● Material for this exercise
==================================================
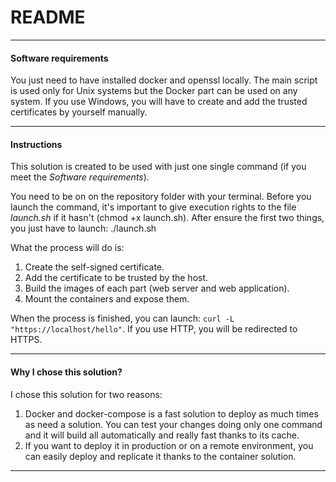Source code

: # README

---

#### Software requirements
You just need to have installed docker and openssl locally. The main script is used only for Unix systems but the Docker part can be used on any system. If you use Windows, you will have to create and add the trusted certificates by yourself manually.

---

#### Instructions
This solution is created to be used with just one single command (if you meet the *Software requirements*).

You need to be on on the repository folder with your terminal. 
Before you launch the command, it's important to give execution rights to the file *launch.sh* if it hasn't (chmod +x launch.sh).
After ensure the first two things, you just have to launch: ./launch.sh

What the process will do is:
1. Create the self-signed certificate.
2. Add the certificate to be trusted by the host.
3. Build the images of each part (web server and web application).
4. Mount the containers and expose them.

When the process is finished, you can launch: `curl -L "https://localhost/hello"`. If you use HTTP, you will be redirected to HTTPS.

---

#### Why I chose this solution?
I chose this solution for two reasons:
1. Docker and docker-compose is a fast solution to deploy as much times as need a solution. You can test your changes doing only one command and it will build all automatically and really fast thanks to its cache.
2. If you want to deploy it in production or on a remote environment, you can easily deploy and replicate it thanks to the container solution.

---
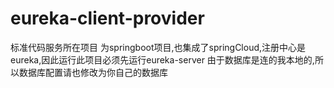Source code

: # eureka-client-provider
标准代码服务所在项目
为springboot项目,也集成了springCloud,注册中心是eureka,因此运行此项目必须先运行eureka-server
由于数据库是连的我本地的,所以数据库配置请也修改为你自己的数据库
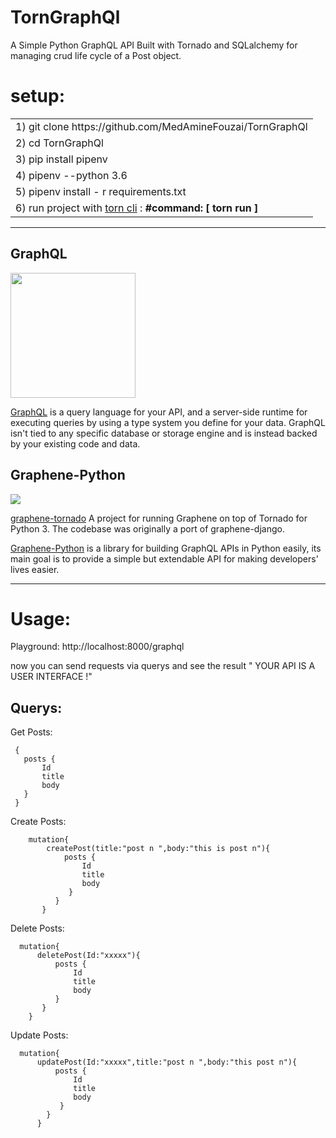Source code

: # TornGraphQl
A Simple Python GraphQL API Built with Tornado and SQLalchemy for managing crud life cycle of a Post object.
# setup:

<table>
<tr>
<td> 1)  git clone https://github.com/MedAmineFouzai/TornGraphQl</td>
</tr>
<tr>
<td> 2) cd TornGraphQl</td>
</tr>
<tr>
<td> 3) pip install pipenv</td>
</tr>
</tr>
<td> 4) pipenv --python 3.6</td>
</tr>
<tr>
<td> 5) pipenv install - r requirements.txt</td>
</tr>
<tr>
  <td>
    6) run project with <a href="https://pypi.org/project/torn/">torn cli</a> : <b>#command: [ torn run ] </b>  </td>
 </tr>
</table>

------------------------------------

## GraphQL

<img src="https://graphql.org/img/logo.svg" width="200">

[GraphQL](https://graphql.org/) is a query language for your API, and a server-side runtime for executing queries by using a type system you define for your data. GraphQL isn't tied to any specific database or storage engine and is instead backed by your existing code and data.
## Graphene-Python
<img src="https://habrastorage.org/getpro/habr/post_images/458/645/f18/458645f180f8fff23bcbd543065d8c11.png" >

[graphene-tornado](https://github.com/graphql-python/graphene-tornado) A project for running Graphene on top of Tornado for Python 3. The codebase was originally a port of graphene-django.

[Graphene-Python](https://graphene-python.org/) is a library for building GraphQL APIs in Python easily, its main goal is to provide a simple but extendable API for making developers' lives easier.

------------------------------------------

# Usage:

Playground: http://localhost:8000/graphql 

now you can send requests via querys and see the result " YOUR API IS A USER INTERFACE !"

## Querys:
Get Posts:

     {
       posts {
           Id
           title
           body
       }
     }

Create Posts:
        
        mutation{
            createPost(title:"post n ",body:"this is post n"){
                posts {
                    Id
                    title
                    body
                 }
              } 
           }

Delete Posts:

      mutation{
          deletePost(Id:"xxxxx"){
              posts {
                  Id
                  title
                  body
              }
           }
        }

Update Posts:

      mutation{
          updatePost(Id:"xxxxx",title:"post n ",body:"this post n"){
              posts {
                  Id
                  title
                  body
               }
            }
          }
==================================================
● Directions for this task
In the material above, find every line with the word "thanks" and show it.

● Output
1. Docker and docker-compose is a fast solution to deploy as much times as need a solution. You can test your changes doing only one command and it will build all automatically and really fast thanks to its cache.
2. If you want to deploy it in production or on a remote environment, you can easily deploy and replicate it thanks to the container solution.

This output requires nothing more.